Summary: buffer overflow, jump to shellcode (bruteforce address)

The given program is a forking tcp server. Client serve function:

int __cdecl client_sub(int sock)
{
  char buf[100]; // [sp+28h] [bp-80h]@7
  int n_to_read; // [sp+8Ch] [bp-1Ch]@1
  int (*p_fprintf)(int, const char *, ...); // [sp+90h] [bp-18h]@1
  int (__cdecl *p_read_until)(int, int, unsigned int, char);
  int *step; // [sp+98h] [bp-10h]@1
  int i; // [sp+9Ch] [bp-Ch]@3
  char *ptr; // [sp+A4h] [bp-4h]@1

  n_to_read = 100;
  p_fprintf = fprintf;
  p_read_until = read_until;
  
  step = 0;

  ptr = malloc(0x20u);
  read_until(sock, ptr, 0x20u, 10);
  if ( strncmp(ptr, "tomod@chi4j00l333people$", 0x20u) ) {
    free(ptr);
    return 0;
  }

  free(ptr);
  for (i = 0; i <= 19; ++i) {
    switch (i) {
    case 0:
      step = magic(&step0, sock, 0, 0, p_fprintf, p_read_until);
      break;
    case 1:
      step = magic(&step2a, sock, 101, buf, p_fprintf, p_read_until);
    case 18:
      step = magic(&step2, sock, n_to_read, buf, p_fprintf, p_read_until);
    default:
      if ( !step )
        break;
      step = magic(step, sock, n_to_read, buf, p_fprintf, p_read_until);
    }
  }
  return 0;
}

Ok, we see that it checks for a hardcoded password ( tomod@chi4j00l333people$ ).

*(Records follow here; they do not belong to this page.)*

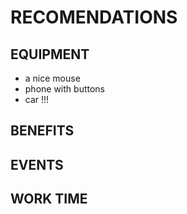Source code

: # RECOMENDATIONS


## EQUIPMENT
- a nice mouse
- phone with buttons
- car !!!

## BENEFITS


## EVENTS


## WORK TIME

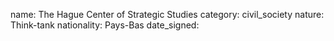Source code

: name: The Hague Center of Strategic Studies
category: civil_society
nature:  Think-tank
nationality: Pays-Bas
date_signed:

Let’s see what actually happens then:

$ nc 192.168.56.3 3555
tomod@chi4j00l333people$
Your baby hacker is born...
Whare are you going to name your little hackerling?
hellman  # <- this is my input
Your hackerling is hungry. What shall you feed it?
0. Kit kat bar
1. Jolt
2. deadbeef
0
Wrong choice

Well, it’s not hard to get the right answer, it’s 1. Jolt:

Your hackerling is hungry. What shall you feed it?
0. Kit kat bar
1. Jolt
2. deadbeef
1
OMG whatd you do your hacker just dropped an 0day and not the profitable type
Poor hackerling is sick.. Drugs?
0. Provigil
1. The Cloud
2. Booze
3. Viagra from that sweet spam ad...
3
Poor hackerling is sick.. Drugs?

The second question is repeated 14 times and the answer is 3. After all questions we have this:

Congrats your hackerling is 18... he wants to change his name though
hellman2  # <- my input again
After turning 18 and changing his name, the little hackerling jumps off a rock at havisu and dies. Spring break!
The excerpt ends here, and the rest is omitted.